Dr. Claire Bonial from the U.S. Army Combat Capabilities Development Command’s Army Research Laboratory recently represented the laboratory in the NATO IST-ET-111 Knowledge Representation and Reasoning working group in Salisbury, England. The group, made up of researchers from Germany, Canada, the United Kingdom and the United States, aims to detail the landscape of knowledge representation and reasoning in order to make recommendations for NATO leveraging these technologies. It was formed as a continuation and focusing of other lines of research explored by past NATO Information Systems Technology panels, such as the Content-Based Multi-media Analytics, or NATO IST-144. The working group is preparing an international science and technology strategy document describing the state-of-the-art in knowledge representation and reasoning.

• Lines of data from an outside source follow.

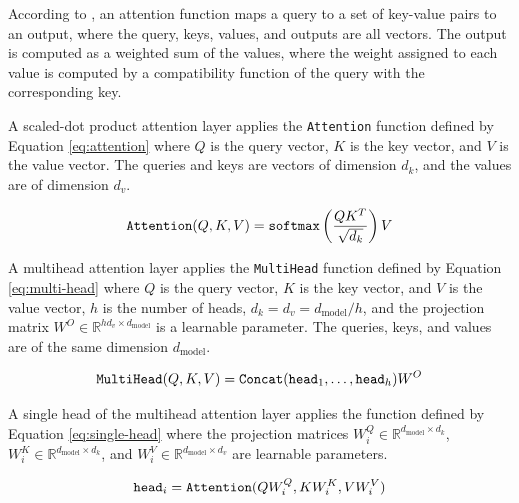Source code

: According to \cite{vaswani2017attention}, an attention function maps a query to a set of key-value pairs to an output, where the query, keys, values, and outputs are all vectors. The output is computed as a weighted sum of the values, where the weight assigned to each value is computed by a compatibility function of the query with the corresponding key.

A scaled-dot product attention layer applies the \verb|Attention| function defined by Equation \ref{eq:attention} where $Q$ is the query vector, $K$ is the key vector, and $V$ is the value vector. The queries and keys are vectors of dimension $d_k$, and the values are of dimension $d_v$.

\begin{equation}
    \verb|Attention|(Q, K, V) = \verb|softmax|\left(\frac{QK^T}{\sqrt{d_k}}\right) V
    \label{eq:attention}
\end{equation}

A multihead attention layer applies the \verb|MultiHead| function defined by Equation \ref{eq:multi-head} where $Q$ is the query vector, $K$ is the key vector, and $V$ is the value vector, $h$ is the number of heads, $d_k = d_v = d_{\text{model}}/h$, and the projection matrix $W^O \in \mathbb{R}^{hd_v \times d_\text{model}}$ is a learnable parameter. The queries, keys, and values are of the same dimension $d_{\text{model}}$.

\begin{equation}
    \verb|MultiHead|(Q, K, V) = \verb|Concat|(\verb|head|_1,\dots,\verb|head|_h)W^O
    \label{eq:multi-head}
\end{equation}

A single head of the multihead attention layer applies the function defined by Equation \ref{eq:single-head} where the projection matrices $W_i^Q \in \mathbb{R}^{d_\text{model} \times d_k}$, $W_i^K \in \mathbb{R}^{d_\text{model} \times d_k}$, and $W_i^V \in \mathbb{R}^{d_\text{model} \times d_v}$ are learnable parameters.

\begin{equation}
    \verb|head|_i = \verb|Attention|(QW_i^Q, KW_i^K, VW_i^V)
    \label{eq:single-head}
\end{equation}


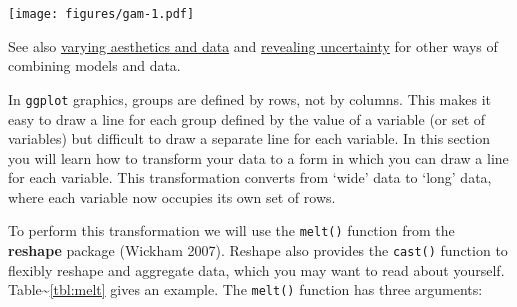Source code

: \begin{Shaded}
\begin{Highlighting}[]
\NormalTok{>}\StringTok{ }\StringTok{ }\StringTok{ } \NormalTok{) +}\StringTok{ } 
\NormalTok{>}\StringTok{ }\StringTok{ }\NormalTok{(}
\NormalTok{+}\StringTok{   } \NormalTok{(}\NormalTok{, }\NormalTok{, } \NormalTok{),}
\NormalTok{+}\StringTok{   } 
\NormalTok{+}\StringTok{ }\NormalTok{))}
\NormalTok{>}\StringTok{ }\StringTok{ }
\NormalTok{>}\StringTok{ }   \NormalTok{)}
\end{Highlighting}
\end{Shaded}

\texttt{[image: figures/gam-1.pdf]}

See also \hyperref[sub:different-aesthetics]{varying aesthetics and
data} and \hyperref[sec:uncertainty]{revealing uncertainty} for other
ways of combining models and data.


In \texttt{ggplot} graphics, groups are defined by rows, not by columns.
This makes it easy to draw a line for each group defined by the value of
a variable (or set of variables) but difficult to draw a separate line
for each variable. In this section you will learn how to transform your
data to a form in which you can draw a line for each variable. This
transformation converts from `wide' data to `long' data, where each
variable now occupies its own set of rows. 

To perform this transformation we will use the \texttt{melt()} function
from the \textbf{reshape} package (Wickham 2007). Reshape also provides
the \texttt{cast()} function to flexibly reshape and aggregate data,
which you may want to read about yourself.
Table\textasciitilde{}\ref{tbl:melt} gives an example. The
\texttt{melt()} function has three arguments: 

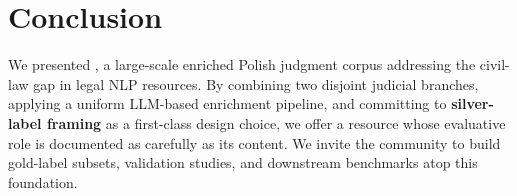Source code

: 
\section{Conclusion}
\label{sec:conclusion}

We presented \juddgespl{}, a large-scale enriched Polish judgment corpus addressing the civil-law gap in legal NLP resources. By combining two disjoint judicial branches, applying a uniform LLM-based enrichment pipeline, and committing to \textbf{silver-label framing} as a first-class design choice, we offer a resource whose evaluative role is documented as carefully as its content. We invite the community to build gold-label subsets, validation studies, and downstream benchmarks atop this foundation.
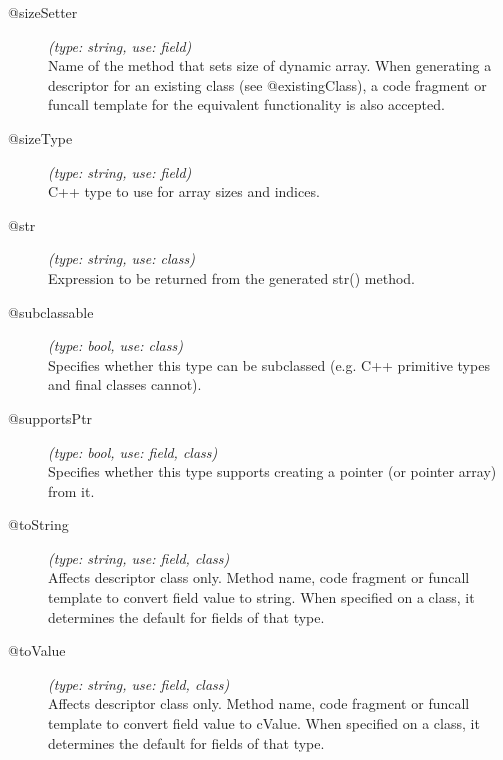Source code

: \begin{description}
\item[@sizeSetter] \textit{(type: string, use: field)} \\
  Name of the method that sets size of dynamic array. When generating a
  descriptor for an existing class (see @existingClass), a code fragment or
  funcall template for the equivalent functionality is also accepted.

\item[@sizeType] \textit{(type: string, use: field)} \\
  C++ type to use for array sizes and indices.

\item[@str] \textit{(type: string, use: class)} \\
  Expression to be returned from the generated str() method.

\item[@subclassable] \textit{(type: bool, use: class)} \\
  Specifies whether this type can be subclassed (e.g. C++ primitive types and
  final classes cannot).

\item[@supportsPtr] \textit{(type: bool, use: field, class)} \\
  Specifies whether this type supports creating a pointer (or pointer array)
  from it.

\item[@toString] \textit{(type: string, use: field, class)} \\
  Affects descriptor class only. Method name, code fragment or funcall
  template to convert field value to string. When specified on a class, it
  determines the default for fields of that type.

\item[@toValue] \textit{(type: string, use: field, class)} \\
  Affects descriptor class only. Method name, code fragment or funcall
  template to convert field value to cValue. When specified on a class, it
  determines the default for fields of that type.

\end{description}


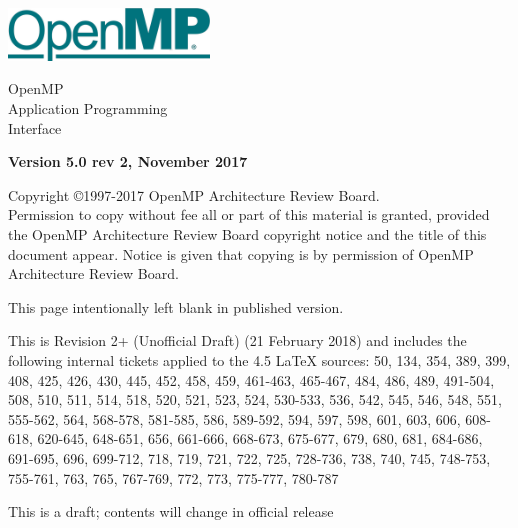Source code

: 
  \begin{titlepage}
    \begin{flushleft}
     \hspace{-6em} \includegraphics[width=0.4\textwidth]{openmp-logo.png}
    \end{flushleft}

    \begin{adjustwidth}{-0.75in}{0in}
    \begin{center}
      \Huge
      \textsf{OpenMP\\Application Programming\\Interface}

      \vspace{0.5in}\textsf{    }\vspace{-0.7in}
      \normalsize

      \vspace{1.0in}

      \textbf{Version 5.0 rev 2, November 2017}
    \end{center}
    \end{adjustwidth}

    \vspace{3.0in}

\begin{adjustwidth}{0pt}{1em}\setlength{\parskip}{0.25\baselineskip}%
Copyright \copyright 1997-2017 OpenMP Architecture Review Board.\\
Permission to copy without fee all or part of this material is granted,
provided the OpenMP Architecture Review Board copyright notice and
the title of this document appear. Notice is given that copying is by
permission of OpenMP Architecture Review Board.\end{adjustwidth}

  \end{titlepage}


\clearpage
\thispagestyle{empty}
\phantom{a}
This page intentionally left blank in published version.

This is Revision 2+ (Unofficial Draft) (21 February 2018) and
includes the following internal tickets applied to the 4.5 LaTeX sources:
50, 134, 354, 389, 399, 408, 425, 426, 430, 445, 452, 458, 459, 461-463, 
465-467, 484, 486, 489, 491-504, 508, 510, 511, 514, 518, 520, 521, 523, 
524, 530-533, 536, 542, 545, 546, 548, 551, 555-562, 564, 568-578, 581-585, 
586, 589-592, 594, 597, 598, 601, 603, 606, 608-618, 620-645, 
648-651, 656, 661-666, 668-673, 675-677, 679, 680, 681, 684-686, 691-695, 
696, 699-712, 718, 719, 721, 722, 725, 728-736, 738, 740, 745, 748-753, 
755-761, 763, 765, 767-769, 772, 773, 775-777, 780-787

This is a draft; contents will change in official release

\vfill

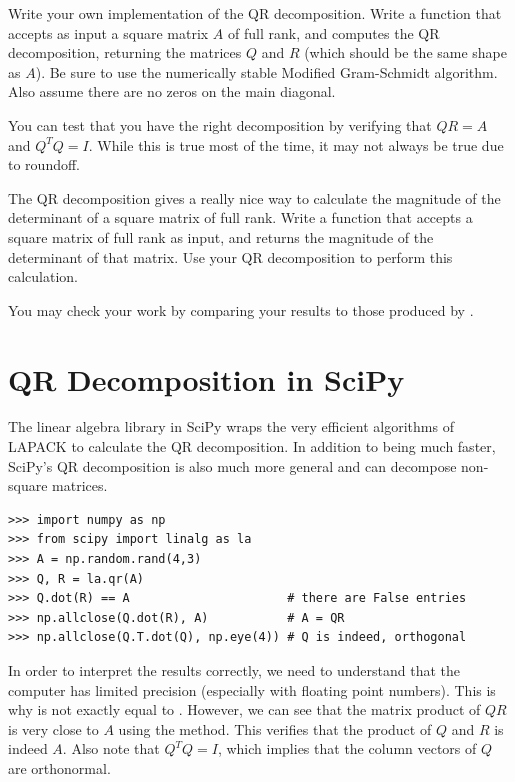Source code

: \begin{problem}
\label{prob:QR}
Write your own implementation of the QR decomposition. Write a function  that accepts as input a square matrix $A$ of full rank, and computes the QR decomposition, returning the matrices $Q$ and $R$ (which should be the same shape as $A$). Be sure to use the numerically stable Modified Gram-Schmidt algorithm. Also assume there are no zeros on the main diagonal.

You can test that you have the right decomposition by verifying that $QR=A$ and $Q^T Q = I$. While this is true most of the time, it may not always be true due to roundoff.
\end{problem}

\begin{problem}
The QR decomposition gives a really nice way to calculate the magnitude of the determinant of a square matrix of full rank. Write a function  that accepts a square matrix of full rank as input, and returns the magnitude of the determinant of that matrix. Use your QR decomposition to perform this
calculation.

You may check your work by comparing your results to those produced by . 
\end{problem}

\section*{QR Decomposition in SciPy}
The linear algebra library in SciPy wraps the very efficient algorithms of LAPACK to calculate the QR decomposition.
In addition to being much faster, SciPy's QR decomposition is also much more general and can decompose non-square matrices.

\begin{lstlisting}
>>> import numpy as np
>>> from scipy import linalg as la
>>> A = np.random.rand(4,3)
>>> Q, R = la.qr(A)
>>> Q.dot(R) == A                      # there are False entries
>>> np.allclose(Q.dot(R), A)           # A = QR
>>> np.allclose(Q.T.dot(Q), np.eye(4)) # Q is indeed, orthogonal
\end{lstlisting}

In order to interpret the results correctly, we need to understand that the computer has limited precision (especially with floating point numbers).
This is why  is not exactly equal to . However, we can see that the matrix product of $QR$ is very close to $A$ using the  method. This verifies that the product of $Q$ and $R$ is indeed $A$. Also note that $Q^T Q = I$, which implies that the column vectors of $Q$ are orthonormal.


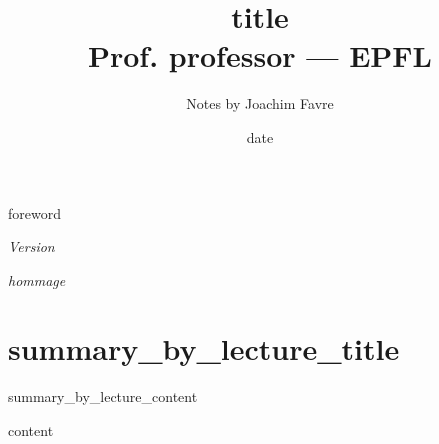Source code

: \documentclass[a4paper]{book}
\title{{title}\\ Prof. {professor} --- EPFL}
\author{Notes {by} Joachim Favre}
\date{{date}}
\begin{document}
\maketitle

\clearemptydoublepage
\thispagestyle{empty}



\vspace*{\fill}
{foreword}
\vspace*{\fill}
\vspace*{\fill}
\begin{center}
\initcurrdate
\def\setdateformat{Y--m--d}
\textit{Version }
\end{center}
\vspace*{\fill}

\clearemptydoublepage


\thispagestyle{empty}
\vspace*{\fill}
\begin{flushright}
\begin{minipage}{7cm}
{\itshape 
{hommage}
}
\end{minipage}
\end{flushright}
\vspace*{\fill}
\vspace*{\fill}

\clearemptydoublepage


\tableofcontents

\cleardoublepage


\renewcommand{\cftchapleader}{\cftdotfill{\cftdotsep}}
\renewcommand*{\cftchapfont}{}

\listoflectures


\chapter{{summary_by_lecture_title}}

{summary_by_lecture_content}


\cleardoublepage

{content}


\clearemptydoublepage
\end{document}
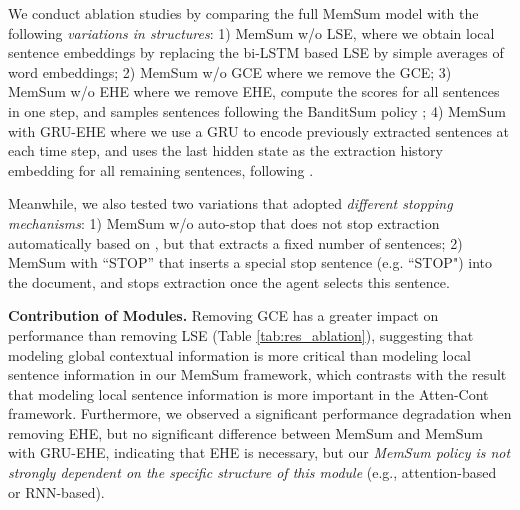 \documentclass[11pt]{article}
\begin{document}
\begin{table}
\centering
{}
\caption{ \label{tab:res_ablation} Ablation study on the PubMed dataset. } 

\end{table}
We conduct ablation studies by comparing the full MemSum model with the following \textit{variations in structures}: 1) MemSum w/o LSE, where we obtain local sentence embeddings by replacing the bi-LSTM based LSE by simple averages of word embeddings; 2) MemSum w/o GCE where we remove the GCE; 3) MemSum w/o EHE where we remove EHE, compute the scores for all sentences in one step, and samples sentences following the BanditSum policy \cite{dong2018banditsum}; 4) MemSum with GRU-EHE where we use a GRU to encode previously extracted sentences at each time step, and uses the last hidden state as the extraction history embedding for all remaining sentences, following  \citet{zhou-etal-2018-neural-document}.  

Meanwhile, we also tested two variations that adopted \textit{different stopping mechanisms}:  1) MemSum w/o auto-stop that does not stop extraction automatically based on , but that extracts a fixed number of sentences; 2) MemSum with ``STOP'' that inserts a  special  stop sentence  (e.g.   “STOP")  into  the document, and stops extraction once the agent selects this sentence.


\noindent\textbf{Contribution of Modules.} 
Removing GCE has a greater impact on performance than removing LSE (Table \ref{tab:res_ablation}), suggesting that modeling global contextual information is more critical than modeling local sentence information in our MemSum framework, which contrasts with the result that modeling local sentence information is more important in the Atten-Cont \cite{xiao-carenini-2019-extractive} framework. Furthermore, we observed a significant performance degradation when removing EHE, but no significant difference between MemSum and MemSum with GRU-EHE, indicating that EHE is necessary, but our \textit{MemSum policy is not strongly dependent on the specific structure of this module} (e.g., attention-based or RNN-based). 
\end{document}
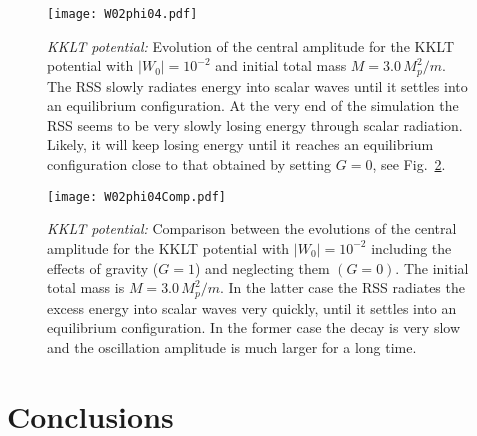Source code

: \documentclass[11pt,a4paper]{article}
\begin{document}
\begin{figure}[h!]
    \begin{center}
    \texttt{[image: W02phi04.pdf]}
    \end{center}
    \caption{{\it KKLT potential: } Evolution of the central amplitude for the KKLT potential with $|W_0| = 10^{-2}$ and initial total mass $M = 3.0 \, M_p^2/m$. The RSS slowly radiates energy into scalar waves until it settles into an equilibrium configuration. At the very end of the simulation the RSS seems to be very slowly losing energy through scalar radiation. Likely, it will keep losing energy until it reaches an equilibrium configuration close to that obtained by setting $G = 0$, see Fig.~\ref{fig:phiW02phi04Comp}.}
\label{fig:phiW02phi04}
\end{figure}

\begin{figure}[h!]
    \centering
    \texttt{[image: W02phi04Comp.pdf]}
    \caption{{\it KKLT potential: }Comparison between the evolutions of the central amplitude for the KKLT potential with $|W_0| = 10^{-2}$ including the effects of gravity ($G = 1$) and neglecting them $(G = 0)$. The initial total mass is $M = 3.0 \, M_p^2/m$. In the latter case the RSS radiates the excess energy into scalar waves very quickly, until it settles into an equilibrium configuration. In the former case the decay is very slow and the oscillation amplitude is much larger for a long time.}
\label{fig:phiW02phi04Comp}
\end{figure}

\section{Conclusions}
\label{sec:Conclusions}
\end{document}
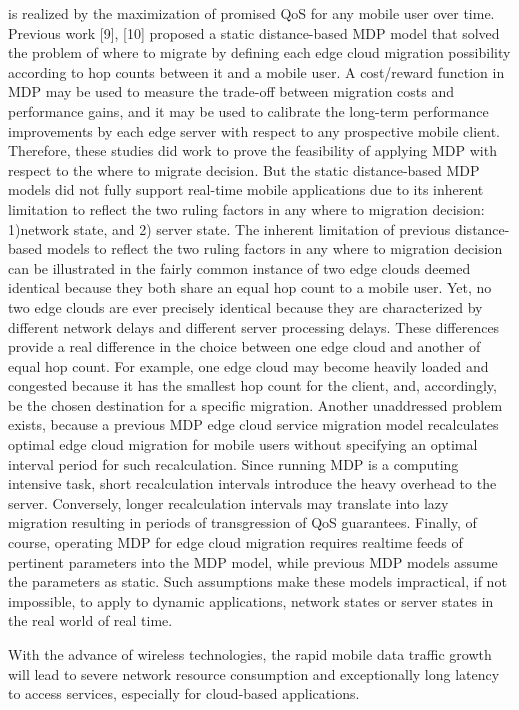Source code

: is realized by the maximization of promised QoS for any
mobile user over time.
Previous work [9], [10] proposed a static distance-based
MDP model that solved the problem of where to migrate
by defining each edge cloud migration possibility according
to hop counts between it and a mobile user. A cost/reward
function in MDP may be used to measure the trade-off
between migration costs and performance gains, and it may
be used to calibrate the long-term performance improvements
by each edge server with respect to any prospective mobile
client. Therefore, these studies did work to prove the feasibility
of applying MDP with respect to the where to migrate
decision. But the static distance-based MDP models did not
fully support real-time mobile applications due to its inherent
limitation to reflect the two ruling factors in any where to
migration decision: 1)network state, and 2) server state.
The inherent limitation of previous distance-based models
to reflect the two ruling factors in any where to migration decision
can be illustrated in the fairly common instance of two
edge clouds deemed identical because they both share an equal
hop count to a mobile user. Yet, no two edge clouds are ever
precisely identical because they are characterized by different
network delays and different server processing delays. These
differences provide a real difference in the choice between
one edge cloud and another of equal hop count. For example,
one edge cloud may become heavily loaded and congested
because it has the smallest hop count for the client, and,
accordingly, be the chosen destination for a specific migration.
Another unaddressed problem exists, because a previous MDP
edge cloud service migration model recalculates optimal edge
cloud migration for mobile users without specifying an optimal
interval period for such recalculation. Since running MDP
is a computing intensive task, short recalculation intervals
introduce the heavy overhead to the server. Conversely, longer
recalculation intervals may translate into lazy migration resulting
in periods of transgression of QoS guarantees. Finally, of
course, operating MDP for edge cloud migration requires realtime
feeds of pertinent parameters into the MDP model, while
previous MDP models assume the parameters as static. Such
assumptions make these models impractical, if not impossible,
to apply to dynamic applications, network states or server
states in the real world of real time.


With the advance of wireless technologies, the rapid
mobile data traffic growth will lead to severe network resource
consumption and exceptionally long latency to access services,
especially for cloud-based applications.



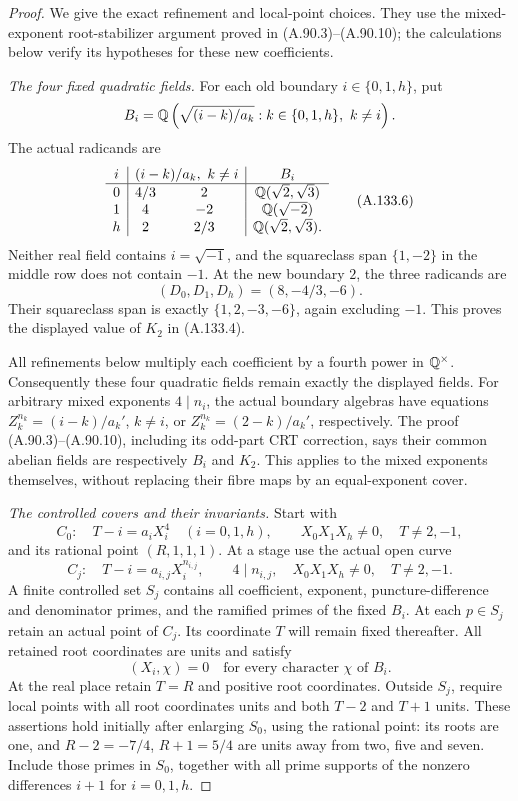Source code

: \begin{proof}
We give the exact refinement and local-point choices.
They use the mixed-exponent root-stabilizer argument
proved in (A.90.3)--(A.90.10); the calculations below
verify its hypotheses for these new coefficients.

\emph{The four fixed quadratic fields.}
For each old boundary \(i\in\{0,1,h\}\), put
\[
 B_i=\mathbb Q\left(\sqrt{(i-k)/a_k}:k\in\{0,1,h\},\ k\ne i\right).
\]
The actual radicands are
\[
\begin{array}{c|cc|c}
 i&\multicolumn{2}{c|}{(i-k)/a_k,\ k\ne i}&B_i\\ \hline
 0&4/3&2&\Q(\sqrt2,\sqrt3)\\
 1&4&-2&\Q(\sqrt{-2})\\
 h&2&2/3&\Q(\sqrt2,\sqrt3).
\end{array}
\tag{A.133.6}
\]
Neither real field contains \(i=\sqrt{-1}\), and the
squareclass span \(\{1,-2\}\) in the middle row does
not contain \(-1\).
At the new boundary \(2\), the three radicands are
\[
           (D_0,D_1,D_h)=(8,-4/3,-6).
\tag{A.133.7}
\]
Their squareclass span is exactly
\(\{1,2,-3,-6\}\), again excluding \(-1\).
This proves the displayed value of \(K_2\) in
(A.133.4).

All refinements below multiply each coefficient by
a fourth power in \(\mathbb Q^\times\).
Consequently these four quadratic fields remain
exactly the displayed fields.
For arbitrary mixed exponents \(4\mid n_i\), the
actual boundary algebras have equations
\(Z_k^{n_k}=(i-k)/a_k'\), \(k\ne i\), or
\(Z_k^{n_k}=(2-k)/a_k'\), respectively.
The proof (A.90.3)--(A.90.10), including its odd-part
CRT correction, says their common abelian fields
are respectively \(B_i\) and \(K_2\).
This applies to the mixed exponents themselves,
without replacing their fibre maps by an equal-exponent
cover.

\emph{The controlled covers and their invariants.}
Start with
\[
 C_0:\quad T-i=a_iX_i^4\quad(i=0,1,h),\qquad
                      X_0X_1X_h\ne0,\quad T\ne2,-1,
\tag{A.133.8}
\]
and its rational point \((R,1,1,1)\).
At a stage use the actual open curve
\[
 C_j:\quad T-i=a_{i,j}X_i^{n_{i,j}},
       \qquad 4\mid n_{i,j},\quad
                X_0X_1X_h\ne0,\quad T\ne2,-1.
\tag{A.133.9}
\]
A finite controlled set \(S_j\) contains all
coefficient, exponent, puncture-difference and
denominator primes, and the ramified primes of
the fixed \(B_i\).
At each \(p\in S_j\) retain an actual point of \(C_j\).
Its coordinate \(T\) will remain fixed thereafter.
All retained root coordinates are units and satisfy
\[
                  (X_i,\chi)=0
       \quad\text{for every character \(\chi\) of \(B_i\)}.
\tag{A.133.10}
\]
At the real place retain \(T=R\) and positive root
coordinates.
Outside \(S_j\), require local points with all root
coordinates units and both \(T-2\) and \(T+1\) units.
These assertions hold initially after enlarging
\(S_0\), using the rational point: its roots are one,
and \(R-2=-7/4\), \(R+1=5/4\) are units away
from two, five and seven.
Include those primes in \(S_0\), together with all
prime supports of the nonzero differences \(i+1\)
for \(i=0,1,h\).


\end{proof}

According to Bonial, increasingly, industry approaches to knowledge representation and reasoning are moving towards big-data, black-box machine learning. The group will investigate how they can leverage such approaches, but also explore the specific challenges to NATO and coalition forces, which often lack sufficient amounts of data and require more transparency and explainability than the problems addressed by industry research. “We will explore and summarize alternative approaches from academia and coalition research groups and make recommendations for how NATO can leverage existing technologies for knowledge representation and reasoning as well as make suggestions for promising future directions and standardization/interoperability of representations,” Bonial said.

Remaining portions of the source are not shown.